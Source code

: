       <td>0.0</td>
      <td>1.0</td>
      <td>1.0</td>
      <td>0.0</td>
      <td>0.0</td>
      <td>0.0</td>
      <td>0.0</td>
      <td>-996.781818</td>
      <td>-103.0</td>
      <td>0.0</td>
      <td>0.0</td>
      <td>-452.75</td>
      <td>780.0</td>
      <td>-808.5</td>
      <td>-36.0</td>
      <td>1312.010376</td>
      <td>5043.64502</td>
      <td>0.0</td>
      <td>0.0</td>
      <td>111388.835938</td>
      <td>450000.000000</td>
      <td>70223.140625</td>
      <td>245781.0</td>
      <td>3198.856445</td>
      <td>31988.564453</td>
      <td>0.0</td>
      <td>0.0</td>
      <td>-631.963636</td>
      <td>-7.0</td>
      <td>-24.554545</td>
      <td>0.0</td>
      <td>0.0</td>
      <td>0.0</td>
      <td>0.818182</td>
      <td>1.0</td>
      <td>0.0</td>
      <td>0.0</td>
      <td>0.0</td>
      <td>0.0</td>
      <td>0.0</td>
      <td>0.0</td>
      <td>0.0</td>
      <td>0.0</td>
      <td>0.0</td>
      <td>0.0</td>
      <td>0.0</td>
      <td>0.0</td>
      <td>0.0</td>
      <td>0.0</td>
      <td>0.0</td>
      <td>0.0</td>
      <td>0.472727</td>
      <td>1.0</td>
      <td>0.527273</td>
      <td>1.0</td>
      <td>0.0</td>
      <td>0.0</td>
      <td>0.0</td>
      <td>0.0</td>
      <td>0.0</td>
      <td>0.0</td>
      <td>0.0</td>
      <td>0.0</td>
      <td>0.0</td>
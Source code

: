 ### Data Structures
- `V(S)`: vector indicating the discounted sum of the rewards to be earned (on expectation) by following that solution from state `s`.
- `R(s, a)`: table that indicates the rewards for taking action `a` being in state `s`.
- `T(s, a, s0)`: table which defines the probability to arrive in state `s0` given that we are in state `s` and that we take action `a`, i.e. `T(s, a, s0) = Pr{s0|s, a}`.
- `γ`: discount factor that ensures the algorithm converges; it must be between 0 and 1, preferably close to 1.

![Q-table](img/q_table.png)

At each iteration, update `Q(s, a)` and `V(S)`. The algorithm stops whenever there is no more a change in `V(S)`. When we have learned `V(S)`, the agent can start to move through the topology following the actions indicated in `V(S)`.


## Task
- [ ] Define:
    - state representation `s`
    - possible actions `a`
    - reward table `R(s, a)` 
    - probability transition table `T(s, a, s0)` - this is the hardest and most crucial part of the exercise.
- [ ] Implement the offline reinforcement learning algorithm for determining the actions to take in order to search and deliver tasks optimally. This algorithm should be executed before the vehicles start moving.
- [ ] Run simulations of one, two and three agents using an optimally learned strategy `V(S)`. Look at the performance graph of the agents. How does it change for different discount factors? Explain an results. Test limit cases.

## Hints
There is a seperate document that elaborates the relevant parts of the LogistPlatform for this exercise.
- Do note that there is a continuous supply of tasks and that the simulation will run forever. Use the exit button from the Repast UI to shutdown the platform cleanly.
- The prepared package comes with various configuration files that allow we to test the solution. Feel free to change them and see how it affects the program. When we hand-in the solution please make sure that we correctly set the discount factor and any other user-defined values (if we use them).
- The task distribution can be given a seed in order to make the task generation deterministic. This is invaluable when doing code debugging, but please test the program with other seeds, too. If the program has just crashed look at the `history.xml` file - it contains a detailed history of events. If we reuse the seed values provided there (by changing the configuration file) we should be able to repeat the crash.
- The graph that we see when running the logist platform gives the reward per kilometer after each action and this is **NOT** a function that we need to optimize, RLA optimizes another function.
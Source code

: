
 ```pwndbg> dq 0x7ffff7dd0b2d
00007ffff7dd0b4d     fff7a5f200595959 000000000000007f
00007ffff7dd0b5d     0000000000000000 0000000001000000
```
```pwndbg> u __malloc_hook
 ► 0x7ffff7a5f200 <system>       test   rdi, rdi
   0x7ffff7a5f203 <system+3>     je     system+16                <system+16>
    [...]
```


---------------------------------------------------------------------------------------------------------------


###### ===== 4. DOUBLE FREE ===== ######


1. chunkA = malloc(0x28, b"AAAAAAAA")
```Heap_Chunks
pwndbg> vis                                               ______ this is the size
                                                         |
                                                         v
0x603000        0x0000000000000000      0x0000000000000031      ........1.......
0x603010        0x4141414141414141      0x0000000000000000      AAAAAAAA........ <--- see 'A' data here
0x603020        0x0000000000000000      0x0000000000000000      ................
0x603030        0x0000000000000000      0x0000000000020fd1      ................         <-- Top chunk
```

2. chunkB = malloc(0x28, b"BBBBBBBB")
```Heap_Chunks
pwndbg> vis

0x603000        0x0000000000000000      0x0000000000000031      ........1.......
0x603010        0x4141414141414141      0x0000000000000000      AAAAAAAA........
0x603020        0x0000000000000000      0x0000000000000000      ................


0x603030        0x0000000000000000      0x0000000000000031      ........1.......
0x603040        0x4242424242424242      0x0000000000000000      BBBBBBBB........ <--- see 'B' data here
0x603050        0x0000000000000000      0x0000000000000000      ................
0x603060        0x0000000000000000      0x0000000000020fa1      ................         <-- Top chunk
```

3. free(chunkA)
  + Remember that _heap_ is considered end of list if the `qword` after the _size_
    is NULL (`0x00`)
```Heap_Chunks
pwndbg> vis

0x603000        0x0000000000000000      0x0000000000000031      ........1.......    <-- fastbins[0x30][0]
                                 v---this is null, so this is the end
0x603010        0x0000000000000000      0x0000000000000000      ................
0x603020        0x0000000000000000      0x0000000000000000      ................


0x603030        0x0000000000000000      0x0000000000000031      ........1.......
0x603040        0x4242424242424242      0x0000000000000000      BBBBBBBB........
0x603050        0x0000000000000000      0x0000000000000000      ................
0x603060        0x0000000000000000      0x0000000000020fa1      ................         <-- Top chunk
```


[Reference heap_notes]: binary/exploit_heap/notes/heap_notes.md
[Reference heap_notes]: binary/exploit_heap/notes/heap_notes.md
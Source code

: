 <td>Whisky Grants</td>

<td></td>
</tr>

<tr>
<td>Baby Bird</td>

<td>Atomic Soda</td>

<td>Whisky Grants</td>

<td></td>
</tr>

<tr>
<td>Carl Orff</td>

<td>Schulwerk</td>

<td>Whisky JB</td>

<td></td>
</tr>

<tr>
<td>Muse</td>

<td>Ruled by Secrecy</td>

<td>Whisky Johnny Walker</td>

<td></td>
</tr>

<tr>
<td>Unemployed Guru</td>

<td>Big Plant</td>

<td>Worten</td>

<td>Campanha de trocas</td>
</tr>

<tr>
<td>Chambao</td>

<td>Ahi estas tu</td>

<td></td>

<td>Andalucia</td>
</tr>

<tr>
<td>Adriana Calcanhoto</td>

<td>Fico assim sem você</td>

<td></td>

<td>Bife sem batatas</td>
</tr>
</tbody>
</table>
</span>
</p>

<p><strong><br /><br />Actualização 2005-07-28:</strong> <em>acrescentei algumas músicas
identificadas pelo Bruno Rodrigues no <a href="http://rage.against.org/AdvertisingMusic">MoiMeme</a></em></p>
· · · ·
*Exercise:*
Your answer should be a single number: how many lines in the preceding entries contain "take".

*Written answer:*
2